With a little side of applesauce...

Tuesday, January 30, 2007

Debian/Apache2 mod_proxy “Forbidden”

The Debian Apache2 mod_proxy is setup to proxy the whole server by default. This being the case, they set a very strict set of rules in the /etc/apache2/mods-enabled/proxy.conf:


ProxyRequests Off


Order deny,allow
Deny from all
#Allow from .your_domain.com

# Enable/disable the handling of HTTP/1.1 “Via:” headers.
# (”Full” adds the server version; “Block” removes all outgoing Via: headers)
# Set to one of: Off | On | Full | Block

ProxyVia On

# To enable the cache as well, edit and uncomment the following lines:
# (no cacheing without CacheRoot)

CacheRoot “/var/cache/apache2/proxy”
CacheSize 5
CacheGcInterval 4
CacheMaxExpire 24
CacheLastModifiedFactor 0.1
CacheDefaultExpire 1
# Again, you probably should change this.
#NoCache a_domain.com another_domain.edu joes.garage_sale.com


Because we run some many virtual hosts, it doesn’t make sense to have this configuration set globally, so I comment these out, and place the appropriate rules per vhost. Here is my /etc/apache2/mods-enabled/proxy.conf:


# ProxyRequests Off

#
# Order deny,allow
# Deny from all
# #Allow from .your_domain.com
#

# Enable/disable the handling of HTTP/1.1 “Via:” headers.
# (”Full” adds the server version; “Block” removes all outgoing Via: headers)
# Set to one of: Off | On | Full | Block

# ProxyVia On

# To enable the cache as well, edit and uncomment the following lines:
# (no cacheing without CacheRoot)

# CacheRoot “/var/cache/apache2/proxy”
# CacheSize 5
# CacheGcInterval 4
# CacheMaxExpire 24
# CacheLastModifiedFactor 0.1
# CacheDefaultExpire 1
# Again, you probably should change this.
#NoCache a_domain.com another_domain.edu joes.garage_sale.com


REMEMBER!! You must set the correct configuration items in your vhosts which support proxying, or else you are opening yourself as an anonymous proxy. Here is an example of how to I have my config setup:


ProxyRequests Off
#

Deny from all

# proxypass rules
ProxyPass / http://localhost:8080/
ProxyPassReverse http://localhost:8080/ /


I just found this little tidbit when double-checking my facts for this entry:

A reverse proxy is activated using the ProxyPass directive or the [P] flag to the RewriteRule directive. It is not necessary to turn ProxyRequests on in order to configure a reverse proxy.”

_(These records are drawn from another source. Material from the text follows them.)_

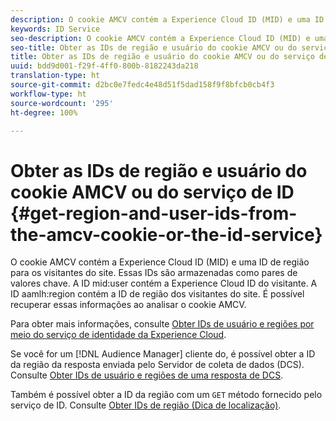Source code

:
 ```yaml
---
description: O cookie AMCV contém a Experience Cloud ID (MID) e uma ID de região para os visitantes do site. Essas IDs são armazenadas como pares de valores chave. A ID mid user contém a Experience Cloud ID do visitante. A ID aamlh region contém a ID de região dos visitantes do site. É possível recuperar essas informações ao analisar o cookie AMCV.
keywords: ID Service
seo-description: O cookie AMCV contém a Experience Cloud ID (MID) e uma ID de região para os visitantes do site. Essas IDs são armazenadas como pares de valores chave. A ID mid user contém a Experience Cloud ID do visitante. A ID aamlh region contém a ID de região dos visitantes do site. É possível recuperar essas informações ao analisar o cookie AMCV.
seo-title: Obter as IDs de região e usuário do cookie AMCV ou do serviço de ID
title: Obter as IDs de região e usuário do cookie AMCV ou do serviço de ID
uuid: bdd9d001-f29f-4ff0-800b-8182243da218
translation-type: ht
source-git-commit: d2bc0e7fedc4e48d51f5dad158f9f8bfcb0cb4f3
workflow-type: ht
source-wordcount: '295'
ht-degree: 100%

---
```



# Obter as IDs de região e usuário do cookie AMCV ou do serviço de ID {#get-region-and-user-ids-from-the-amcv-cookie-or-the-id-service}

O cookie AMCV contém a Experience Cloud ID (MID) e uma ID de região para os visitantes do site. Essas IDs são armazenadas como pares de valores chave. A ID mid:user contém a Experience Cloud ID do visitante. A ID aamlh:region contém a ID de região dos visitantes do site. É possível recuperar essas informações ao analisar o cookie AMCV.

Para obter mais informações, consulte [Obter IDs de usuário e regiões por meio do serviço de identidade da Experience Cloud](https://docs.adobe.com/content/help/pt-BR/audience-manager/user-guide/api-and-sdk-code/dcs/dcs-apis/dcs-mcid-ids.html).

Se você for um [!DNL Audience Manager] cliente do, é possível obter a ID da região da resposta enviada pelo Servidor de coleta de dados (DCS). Consulte [Obter IDs de usuário e regiões de uma resposta de DCS](https://docs.adobe.com/content/help/pt-BR/audience-manager/user-guide/api-and-sdk-code/dcs/dcs-apis/dcs-aam-ids.html).

Também é possível obter a ID da região com um `GET` método fornecido pelo serviço de ID. Consulte [Obter IDs de região (Dica de localização)](../library/get-set/getlocationhint.md#reference-a761030ff06c4439946bb56febf42d4c).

– http://httpd.apache.org/docs/1.3/mod/mod_proxy.html

And sure enough, the proxypass still works. I don’t know if I still need the LocationMatch with ProxyRequests Off, but it seems to be a safe move, so I will leave it there until I test further.

2 comments:

Dave Shuck said...

You rule! I had just set up Apache--> mod_proxy--> Glassfish application and was getting this error. I was stressing as I am trying to get it all in tact for Dallas TechFest presentation on Friday! Very cool to find a local person with the solution. I owe you a cup of coffee at Jupiter House! :)

~d

Shannon Eric Peevey said...

I'm glad to have helped! I have moved from Denton, but accept drop-shipped coffee from Jupiter :) Take care!